LAUSR

N6-methyladenosine (m6A), the most abundant modification in mRNAs, has been defined as a crucial modulator in the progression of acute myeloid leukemia (AML). Identification of the key regulators of m6A modifications in AML could provide further insights into AML biology and uncover more effective therapeutic strategies for AML patients. Here we report overexpression of YTHDF1, an m6A reader protein, in human AML samples at the protein level with enrichment in leukemia stem cells (LSCs). Whereas YTHDF1 was dispensable for normal hematopoiesis in mice, depletion of YTHDF1 attenuated self-renewal, proliferation, and leukemic capacity of primary human and mouse AML cells in vitro and in vivo.
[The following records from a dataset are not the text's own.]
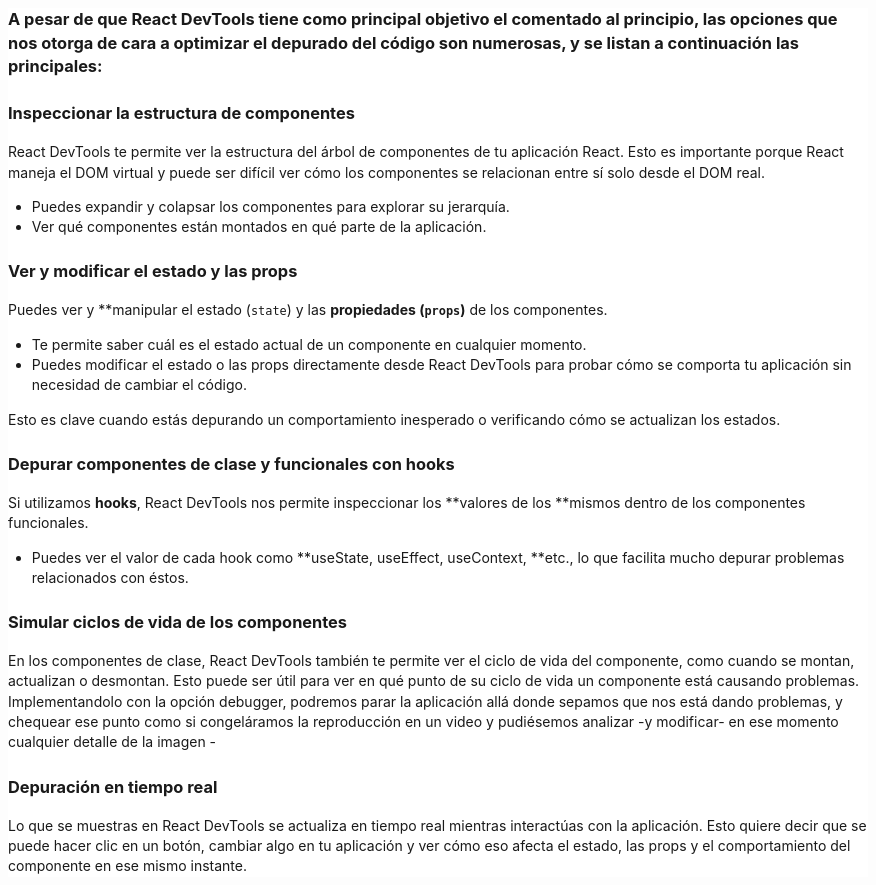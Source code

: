 
### A pesar de que React DevTools tiene como principal objetivo el comentado al principio, las opciones que nos otorga de cara a optimizar el depurado del código son numerosas, y se listan a continuación las principales:


### **Inspeccionar la estructura de componentes**

React DevTools te permite ver la estructura del árbol de componentes de tu aplicación React. Esto es importante porque React maneja el DOM virtual y puede ser difícil ver cómo los componentes se relacionan entre sí solo desde el DOM real.



* Puedes expandir y colapsar los componentes para explorar su jerarquía.
* Ver qué componentes están montados en qué parte de la aplicación.


### **Ver y modificar el estado y las props**

Puedes ver y **manipular el estado (<code>state</code>)</strong> y las <strong>propiedades (<code>props</code>)</strong> de los componentes.



* Te permite saber cuál es el estado actual de un componente en cualquier momento.
* Puedes modificar el estado o las props directamente desde React DevTools para probar cómo se comporta tu aplicación sin necesidad de cambiar el código.

Esto es clave cuando estás depurando un comportamiento inesperado o verificando cómo se actualizan los estados.


### **Depurar componentes de clase y funcionales con hooks**

Si utilizamos **hooks**, React DevTools nos permite inspeccionar los **valores de los **mismos dentro de los componentes funcionales.



* Puedes ver el valor de cada hook como **useState, useEffect, useContext, **etc., lo que facilita mucho depurar problemas relacionados con éstos.


### **Simular ciclos de vida de los componentes**

En los componentes de clase, React DevTools también te permite ver el ciclo de vida del componente, como cuando se montan, actualizan o desmontan. Esto puede ser útil para ver en qué punto de su ciclo de vida un componente está causando problemas. Implementandolo con la opción debugger, podremos parar la aplicación allá donde sepamos que nos está dando problemas, y chequear ese punto como si congeláramos la reproducción en un video y pudiésemos analizar -y modificar- en ese momento cualquier detalle de la imagen -


### **Depuración en tiempo real**

Lo que se muestras en React DevTools se actualiza en tiempo real mientras interactúas con la aplicación. Esto quiere decir que se puede hacer clic en un botón, cambiar algo en tu aplicación y ver cómo eso afecta el estado, las props y el comportamiento del componente en ese mismo instante.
Mechanistically, YTHDF1 promoted the translation of cyclin E2 in an m6A-dependent manner. Structure-based virtual screening of FDA-approved drugs identified tegaserod as a potential YTHDF1 inhibitor. Tegaserod blocked the direct binding of YTHDF1 with m6A-modified mRNAs and inhibited YTHDF1-regulated cyclin E2 translation. Moreover, tegaserod reduced the viability of patient-derived AML cells in vitro and prolonged survival in patient-derived xenograft models. Together, our study defines YTHDF1 as an integral regulator of AML progression by regulating the expression of m6A-modified mRNAs, which might serve as a potential therapeutic target for AML.